America got a good laugh this week over news that Snooki, a "Guidette" of Jersey Shore fame, got paid more to speak at a university than Toni Morrison, Nobel laureate for literature. They are both authors, after all, but Snooki is certainly more famous and more in demand these days. She's been on David Letterman twice recently, whereas Morrison is almost never on TV, not even when she gave her Nobel speech in 1993. By contrast, Harold Pinter could deliver his masterful rant on the BBC in prime time.

Of course, each British household must fork over -145 per year to support BBC television. Such misuse of public fund, such government-sanctioned robbery, would not go well in America. Hell, 234 bucks could buy the Pentagon a box of nails at least, or maybe not. In any case, serious authors are more or less banned from American TV. Day in and day out, you'll see a teeming lineup of shouters, schmoozers, unctuous bullshiters and apologists, but never a serious writer. Athletes of all levels are endlessly interviewed, but never a serious thinker and crafter of language. Americans want words from everybody but their wordsmiths. To borrow a phrase from Jersey Shore, one has to go back to "prehistoric kindergarten" to see the likes of Allen Ginsberg butt heads with William Buckley. Has anyone seen Gore Vidal, Robert Coover or Clayton Eshleman lately? Who?! What?

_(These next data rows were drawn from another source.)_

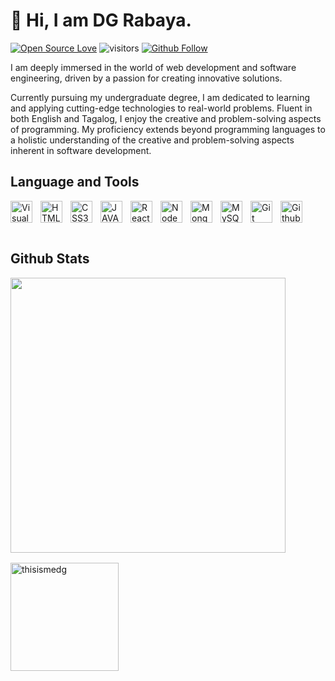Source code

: # 👋 Hi, I am DG Rabaya.
[![Open Source Love](https://badges.frapsoft.com/os/v1/open-source.svg?v=102)](https://github.com/ellerbrock/open-source-badge/) ![visitors](https://vbr.wocr.tk/badge?page_id=thisismedg.thisismedg&color=00cf00&style=flat-square) [![Github Follow](https://img.shields.io/github/followers/thisismedg?label=Follow%20Me&style=social)](https://github.com/thisismedg)

I am deeply immersed in the world of web development and software engineering, driven by a passion for creating innovative solutions.

Currently pursuing my undergraduate degree, I am dedicated to learning and applying cutting-edge technologies to real-world problems. Fluent in both English and Tagalog, I enjoy the creative and problem-solving aspects of programming. My proficiency extends beyond programming languages to a holistic understanding of the creative and problem-solving aspects inherent in software development. 


## Language and Tools

<div class="display: grid; grid-template-columns: 1fr 1fr; grid-gap: 2rem;">
<img align="left" alt="Visual Studio Code" width="35px" src="https://cdn.jsdelivr.net/gh/devicons/devicon/icons/vscode/vscode-original.svg" style="padding-right:10px;" />
<img align="left" alt="HTML5" width="35px" src="https://cdn.jsdelivr.net/gh/devicons/devicon/icons/html5/html5-original.svg" style="padding-right:10px;" />
<img align="left" alt="CSS3" width="35px" src="https://cdn.jsdelivr.net/gh/devicons/devicon/icons/css3/css3-original.svg" style="padding-right:10px;" />
<img align="left" alt="JAVASCRIPT" width="35px" src="https://cdn.jsdelivr.net/gh/devicons/devicon/icons/javascript/javascript-original.svg" style="padding-right:10px;" />
<img align="left" alt="React" width="35px" src="https://cdn.jsdelivr.net/gh/devicons/devicon/icons/react/react-original.svg" style="padding-right:10px;" />
<img align="left" alt="NodeJS" width="35px" src="https://cdn.jsdelivr.net/gh/devicons/devicon/icons/nodejs/nodejs-original.svg" style="padding-right:10px;" />
<img align="left" alt="MongoDB" width="35px" src="https://cdn.jsdelivr.net/gh/devicons/devicon/icons/mongodb/mongodb-original.svg" style="padding-right:10px;" />
<img align="left" alt="MySQL" width="35px" src="https://cdn.jsdelivr.net/gh/devicons/devicon/icons/mysql/mysql-original.svg" style="padding-right:10px;" />
<img align="left" alt="Git" width="35px" src="https://cdn.jsdelivr.net/gh/devicons/devicon/icons/git/git-original.svg" style="padding-right:10px;" />
<img align="left" alt="Github" width="35px" src="https://user-images.githubusercontent.com/3369400/139447912-e0f43f33-6d9f-45f8-be46-2df5bbc91289.png" style="padding-right:10px;" />
</div>

<br />
<br />
<br />

## Github Stats

<div style="display: grid; grid-template-columns: 1fR; grid-gap: 1rem;">
<a href="https://stats.dooboo.io/api/github-stats-advanced?login=thisismedg?v2"><img src="https://stats.dooboo.io/api/github-stats-advanced?login=thisismedg?v2" width="440" /></a>
<img src="https://github-readme-streak-stats.herokuapp.com/?user=thisismedg&theme=material-palenight&hide_border=false&v2" alt="thisismedg" height="173"/>

</div>
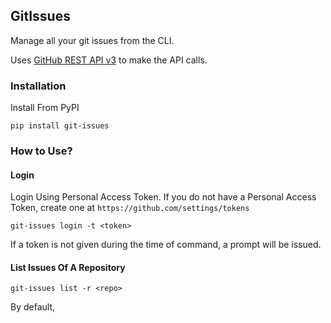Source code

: ## GitIssues

Manage all your git issues from the CLI.

Uses [GitHub REST API v3](https://docs.github.com/en/rest) to make the API calls.

### Installation

Install From PyPI

`pip install git-issues`

### How to Use?

#### Login

Login Using Personal Access Token.
If you do not have a Personal Access Token, create one at `https://github.com/settings/tokens`

`git-issues login -t <token>`

If a token is not given during the time of command, a prompt will be issued.

#### List Issues Of A Repository

`git-issues list -r <repo>`

By default, 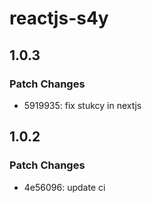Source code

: # reactjs-s4y

## 1.0.3

### Patch Changes

- 5919935: fix stukcy in nextjs

## 1.0.2

### Patch Changes

- 4e56096: update ci

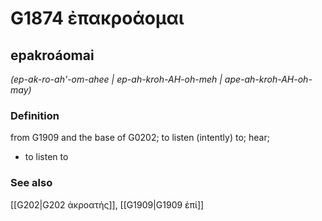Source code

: # G1874 ἐπακροάομαι

## epakroáomai

_(ep-ak-ro-ah'-om-ahee | ep-ah-kroh-AH-oh-meh | ape-ah-kroh-AH-oh-may)_

### Definition

from G1909 and the base of G0202; to listen (intently) to; hear; 

- to listen to

### See also

[[G202|G202 ἀκροατής]], [[G1909|G1909 ἐπί]]
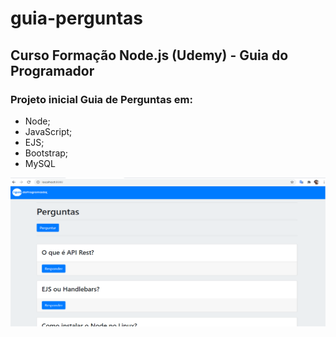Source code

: # guia-perguntas

## Curso Formação Node.js (Udemy) - Guia do Programador

### Projeto inicial Guia de Perguntas em:
- Node;
- JavaScript;
- EJS;
- Bootstrap;
- MySQL

![guiaperguntas](guiaperguntas.png)
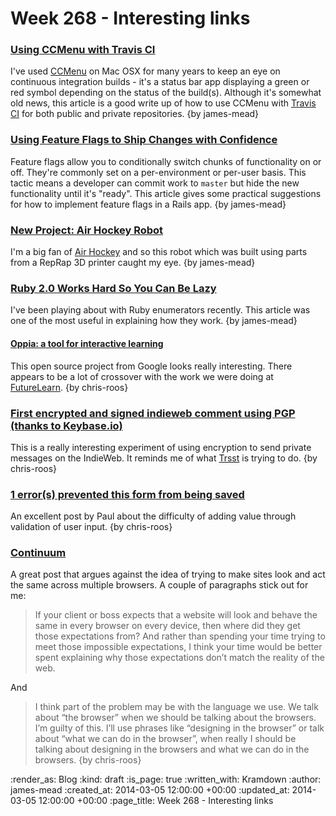 Week 268 - Interesting links
============================

### [Using CCMenu with Travis CI](http://docs.travis-ci.com/user/cc-menu/)

I've used [CCMenu][] on Mac OSX for many years to keep an eye on continuous integration builds - it's a status bar app displaying a green or red symbol depending on the status of the build(s). Although it's somewhat old news, this article is a good write up of how to use CCMenu with [Travis CI][] for both public and private repositories. {by james-mead}


### [Using Feature Flags to Ship Changes with Confidence](http://blog.travis-ci.com/2014-03-04-use-feature-flags-to-ship-changes-with-confidence/)

Feature flags allow you to conditionally switch chunks of functionality on or off. They're commonly set on a per-environment or per-user basis. This tactic means a developer can commit work to `master` but hide the new functionality until it's "ready". This article gives some practical suggestions for how to implement feature flags in a Rails app. {by james-mead}


### [New Project: Air Hockey Robot](http://cienciaycacharreo.blogspot.com.es/2014/02/new-project-air-hockey-robot-3d-printer.html)

I'm a big fan of [Air Hockey][] and so this robot which was built using parts from a RepRap 3D printer caught my eye. {by james-mead}


### [Ruby 2.0 Works Hard So You Can Be Lazy](http://patshaughnessy.net/2013/4/3/ruby-2-0-works-hard-so-you-can-be-lazy)

I've been playing about with Ruby enumerators recently. This article was one of the most useful in explaining how they work. {by james-mead}


#### [Oppia: a tool for interactive learning](http://google-opensource.blogspot.co.uk/2014/02/oppia-tool-for-interactive-learning.html)

This open source project from Google looks really interesting. There appears to be a lot of crossover with the work we were doing at [FutureLearn][]. {by chris-roos}


### [First encrypted and signed indieweb comment using PGP (thanks to Keybase.io)](http://www.sandeep.io/178)

This is a really interesting experiment of using encryption to send private messages on the IndieWeb. It reminds me of what [Trsst][] is trying to do. {by chris-roos}


### [1 error(s) prevented this form from being saved](http://po-ru.com/diary/1-errors-prevented-this-form-from-being-saved/)

An excellent post by Paul about the difficulty of adding value through validation of user input. {by chris-roos}


### [Continuum](http://adactio.com/journal/6692/)

A great post that argues against the idea of trying to make sites look and act the same across multiple browsers. A couple of paragraphs stick out for me:

> If your client or boss expects that a website will look and behave the same in every browser on every device, then where did they get those expectations from? And rather than spending your time trying to meet those impossible expectations, I think your time would be better spent explaining why those expectations don’t match the reality of the web.

And

> I think part of the problem may be with the language we use. We talk about “the browser” when we should be talking about the browsers. I’m guilty of this. I’ll use phrases like “designing in the browser” or talk about “what we can do in the browser”, when really I should be talking about designing in the browsers and what we can do in the browsers. {by chris-roos}


[CCMenu]: http://ccmenu.sourceforge.net/
[Travis CI]: https://travis-ci.org/
[Air Hockey]: http://en.wikipedia.org/wiki/Air_hockey
[FutureLearn]: https://www.futurelearn.com
[Trsst]: http://www.trsst.com/

:render_as: Blog
:kind: draft
:is_page: true
:written_with: Kramdown
:author: james-mead
:created_at: 2014-03-05 12:00:00 +00:00
:updated_at: 2014-03-05 12:00:00 +00:00
:page_title: Week 268 - Interesting links

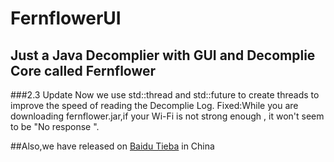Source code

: # FernflowerUI
## Just a Java Decomplier with GUI and Decomplie Core called Fernflower

###2.3 Update
Now we use std::thread and std::future to create threads to improve the speed of reading the Decomplie Log.
Fixed:While you are downloading fernflower.jar,if your Wi-Fi is not strong enough , it won't seem to be "No response
".

##Also,we have released on [Baidu Tieba](https://tieba.baidu.com/p/5357968894?pid=113035827659&cid=0&red_tag=1675627321#113035827659) in China
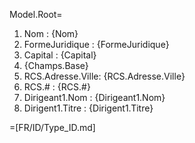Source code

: Model.Root=<ol><li>Nom : {Nom}<li>FormeJuridique : {FormeJuridique}<li>Capital : {Capital}<li>{Champs.Base}<li>RCS.Adresse.Ville: {RCS.Adresse.Ville}<li>RCS.# : {RCS.#}<li>Dirigeant1.Nom : {Dirigeant1.Nom}<li>Dirigent1.Titre : {Dirigent1.Titre}</ol>

=[FR/ID/Type_ID.md]
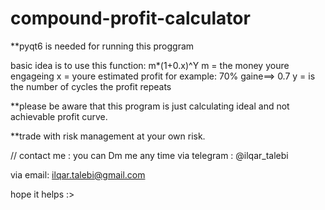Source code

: # compound-profit-calculator

**pyqt6 is needed for running this proggram


basic idea is to use this function:
m*(1+0.x)^Y
m = the money youre engageing
x = youre estimated profit for example: 70% gaine==> 0.7
y = is the number of cycles the profit repeats


**please be aware that this program is just calculating ideal and not achievable profit curve.


**trade with risk management at your own risk.

// contact me :
you can Dm me any time via telegram : @ilqar_talebi


via email: ilqar.talebi@gmail.com
  
hope it helps :>
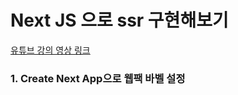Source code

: # Next JS 으로 ssr 구현해보기

[유튜브 강의 영상 링크](https://www.youtube.com/watch?v=Ujjdn2wMIew)

### 1. Create Next App으로 웹팩 바벨 설정
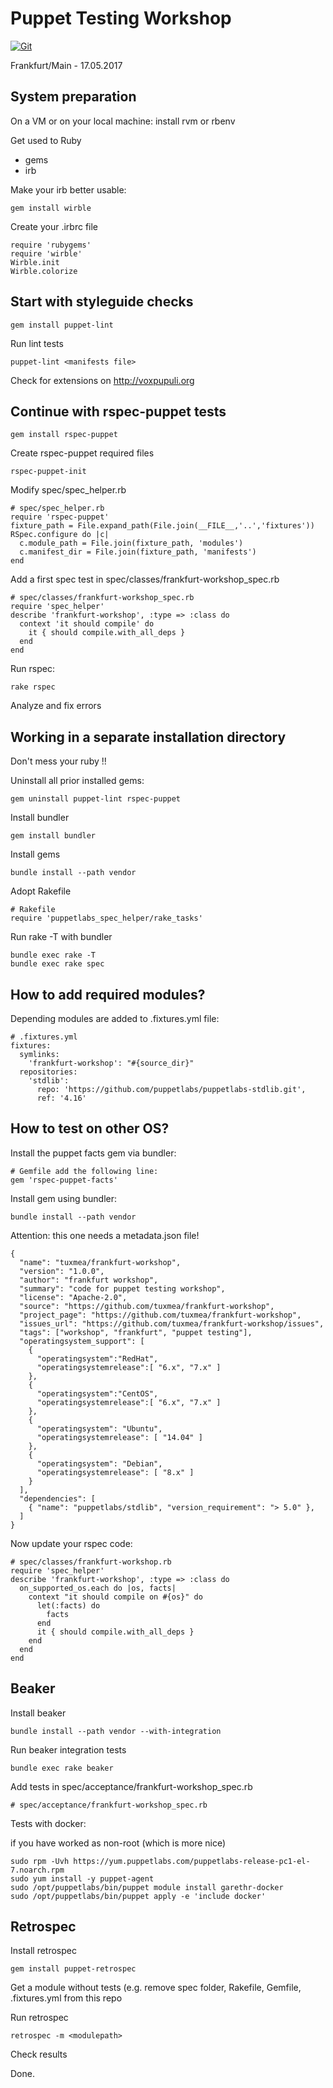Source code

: # Puppet Testing Workshop

[![Git](https://app.soluble.cloud/api/v1/public/badges/ff2e009a-3f51-4fb7-8f01-363e1f1246c4.svg?orgId=358302604202)](https://app.soluble.cloud/repos/details/github.com/vandrucha77/frankfurt-workshop?orgId=358302604202)  

Frankfurt/Main - 17.05.2017

## System preparation

On a VM or on your local machine: install rvm or rbenv

Get used to Ruby
- gems
- irb

Make your irb better usable:

    gem install wirble

Create your .irbrc file

    require 'rubygems'
    require 'wirble'
    Wirble.init
    Wirble.colorize

## Start with styleguide checks

    gem install puppet-lint

Run lint tests

    puppet-lint <manifests file>

Check for extensions on http://voxpupuli.org

## Continue with rspec-puppet tests

    gem install rspec-puppet

Create rspec-puppet required files

    rspec-puppet-init

Modify spec/spec_helper.rb

    # spec/spec_helper.rb
    require 'rspec-puppet'
    fixture_path = File.expand_path(File.join(__FILE__,'..','fixtures'))
    RSpec.configure do |c|
      c.module_path = File.join(fixture_path, 'modules')
      c.manifest_dir = File.join(fixture_path, 'manifests')
    end

Add a first spec test in spec/classes/frankfurt-workshop_spec.rb

    # spec/classes/frankfurt-workshop_spec.rb
    require 'spec_helper'
    describe 'frankfurt-workshop', :type => :class do
      context 'it should compile' do
        it { should compile.with_all_deps }
      end
    end

Run rspec:

    rake rspec

Analyze and fix errors

## Working in a separate installation directory

Don't mess your ruby !!

Uninstall all prior installed gems:

    gem uninstall puppet-lint rspec-puppet

Install bundler

    gem install bundler

Install gems

    bundle install --path vendor

Adopt Rakefile

    # Rakefile
    require 'puppetlabs_spec_helper/rake_tasks'

Run rake -T with bundler

    bundle exec rake -T
    bundle exec rake spec

## How to add required modules?

Depending modules are added to .fixtures.yml file:

    # .fixtures.yml
    fixtures:
      symlinks:
        'frankfurt-workshop': "#{source_dir}"
      repositories:
        'stdlib':
          repo: 'https://github.com/puppetlabs/puppetlabs-stdlib.git',
          ref: '4.16'

## How to test on other OS?

Install the puppet facts gem via bundler:

    # Gemfile add the following line:
    gem 'rspec-puppet-facts'

Install gem using bundler:

    bundle install --path vendor

Attention: this one needs a metadata.json file!

    {
      "name": "tuxmea/frankfurt-workshop",
      "version": "1.0.0",
      "author": "frankfurt workshop",
      "summary": "code for puppet testing workshop",
      "license": "Apache-2.0",
      "source": "https://github.com/tuxmea/frankfurt-workshop",
      "project_page": "https://github.com/tuxmea/frankfurt-workshop",
      "issues_url": "https://github.com/tuxmea/frankfurt-workshop/issues",
      "tags": ["workshop", "frankfurt", "puppet testing"],
      "operatingsystem_support": [
        {
          "operatingsystem":"RedHat",
          "operatingsystemrelease":[ "6.x", "7.x" ]
        },
        {
          "operatingsystem":"CentOS",
          "operatingsystemrelease":[ "6.x", "7.x" ]
        },
        {
          "operatingsystem": "Ubuntu",
          "operatingsystemrelease": [ "14.04" ]
        },
        {
          "operatingsystem": "Debian",
          "operatingsystemrelease": [ "8.x" ]
        }
      ],
      "dependencies": [
        { "name": "puppetlabs/stdlib", "version_requirement": "> 5.0" },
      ]
    }

Now update your rspec code:

    # spec/classes/frankfurt-workshop.rb
    require 'spec_helper'
    describe 'frankfurt-workshop', :type => :class do
      on_supported_os.each do |os, facts|
        context "it should compile on #{os}" do
          let(:facts) do
            facts
          end
          it { should compile.with_all_deps }
        end
      end
    end

## Beaker

Install beaker

    bundle install --path vendor --with-integration

Run beaker integration tests

    bundle exec rake beaker

Add tests in spec/acceptance/frankfurt-workshop_spec.rb

    # spec/acceptance/frankfurt-workshop_spec.rb

Tests with docker:

if you have worked as non-root (which is more nice)

    sudo rpm -Uvh https://yum.puppetlabs.com/puppetlabs-release-pc1-el-7.noarch.rpm
    sudo yum install -y puppet-agent
    sudo /opt/puppetlabs/bin/puppet module install garethr-docker
    sudo /opt/puppetlabs/bin/puppet apply -e 'include docker'


## Retrospec

Install retrospec

    gem install puppet-retrospec

Get a module without tests (e.g. remove spec folder, Rakefile, Gemfile, .fixtures.yml from this repo

Run retrospec

    retrospec -m <modulepath>

Check results

Done.


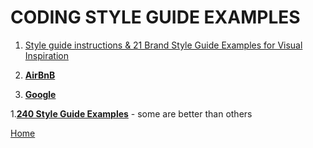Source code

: # CODING STYLE GUIDE EXAMPLES

1. [Style guide instructions & 21 Brand Style Guide Examples for Visual Inspiration](https://blog.hubspot.com/marketing/examples-brand-style-guides)

1. [**AirBnB**](https://github.com/airbnb/javascript)

1. [**Google**](https://google.github.io/styleguide/)

1.[**240 Style Guide Examples**](http://styleguides.io/examples.html) - some are better than others

[Home][def]

[def]: README.md

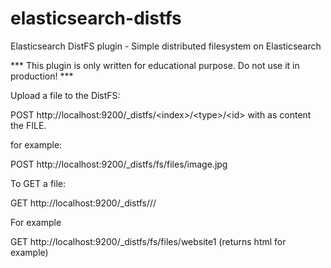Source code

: # elasticsearch-distfs
Elasticsearch DistFS plugin - Simple distributed filesystem on Elasticsearch

*** This plugin is only written for educational purpose. Do not use it in production! ***

Upload a file to the DistFS:

POST http://localhost:9200/_distfs/&lt;index&gt;/&lt;type&gt;/&lt;id&gt; with as content the FILE.

for example:

POST http://localhost:9200/_distfs/fs/files/image.jpg


To GET a file:

GET http://localhost:9200/_distfs/<index>/<type>/<id> 

For example

GET http://localhost:9200/_distfs/fs/files/website1 (returns html for example)

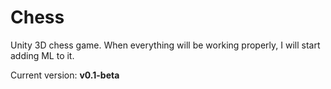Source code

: # Chess
Unity 3D chess game. When everything will be working properly, I will start adding ML to it.

Current version: **v0.1-beta**
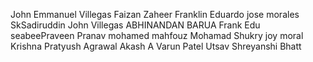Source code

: John Emmanuel Villegas
Faizan Zaheer
Franklin Eduardo
jose morales
SkSadiruddin
John  Villegas
ABHINANDAN BARUA
Frank Edu
seabeePraveen
Pranav
mohamed mahfouz
Mohamad Shukry
joy moral
Krishna
Pratyush Agrawal
Akash A
Varun Patel 
Utsav
Shreyanshi Bhatt

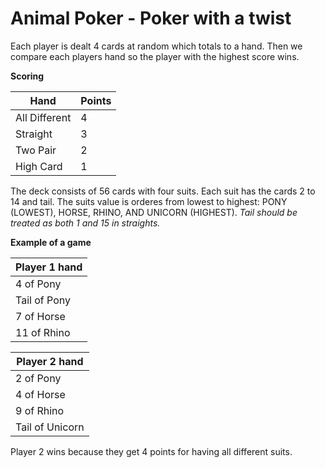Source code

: # Animal Poker - Poker with a twist

Each player is dealt 4 cards at random which totals to a hand. Then we compare each players hand so the player with the highest score wins. 

__Scoring__

| Hand            | Points |
|-----------------|--------|
| All Different   | 4      |
| Straight        | 3      |
| Two Pair        | 2      |
| High Card       | 1      |

The deck consists of 56 cards with four suits. Each suit has the cards 2 to 14 and tail. The suits value is orderes from lowest to highest: PONY (LOWEST), HORSE, RHINO, AND UNICORN (HIGHEST). _Tail should be treated as both 1 and 15 in straights._

__Example of a game__

| Player 1 hand   |
|-----------------|
| 4 of Pony       |
| Tail of Pony    |
| 7 of Horse      |
| 11 of Rhino     |

| Player 2 hand   |
|-----------------|
| 2 of Pony       |
| 4 of Horse      |
| 9 of Rhino      |
| Tail of Unicorn |

Player 2 wins because they get 4 points for having all different suits.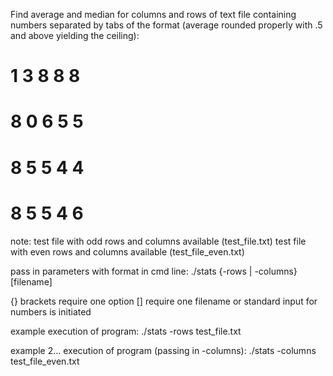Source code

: Find average and median for columns and rows of text file containing numbers separated by tabs of the format (average rounded properly with .5 and above yielding the ceiling):

# 	1	3	8	8	8
#	8	0	6	5	5
#	8	5	5	4	4	
#	8	5	5	4	6

note: test file with odd rows and columns available (test_file.txt)
test file with even rows and columns available (test_file_even.txt)

pass in parameters with format in cmd line: ./stats {-rows | -columns} [filename]

{} brackets require one option
[] require one filename or standard input for numbers is initiated

example execution of program: ./stats -rows test_file.txt

example 2… execution of program (passing in -columns): ./stats -columns test_file_even.txt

To get good seats for Snooki, some students showed up seven hours early. The decision to invite her at $32,000 was made by the students themselves, so this was also democracy in action. If that's the case, then fuggedaboutit. Onto the trash heap you go!

Eight-five percent of American college graduates must move back to their parent's homes. Most carry loans that will take decades to pay off, if ever. Many will default. Their unemployment rate is 10 percent and trending higher. Many toil at jobs they could have gotten without attending college. Three-hundred-and-sixty-five-thousand American cashiers have university degrees. Ditto, 317,000 waiters and 18,000 parking lot attendants.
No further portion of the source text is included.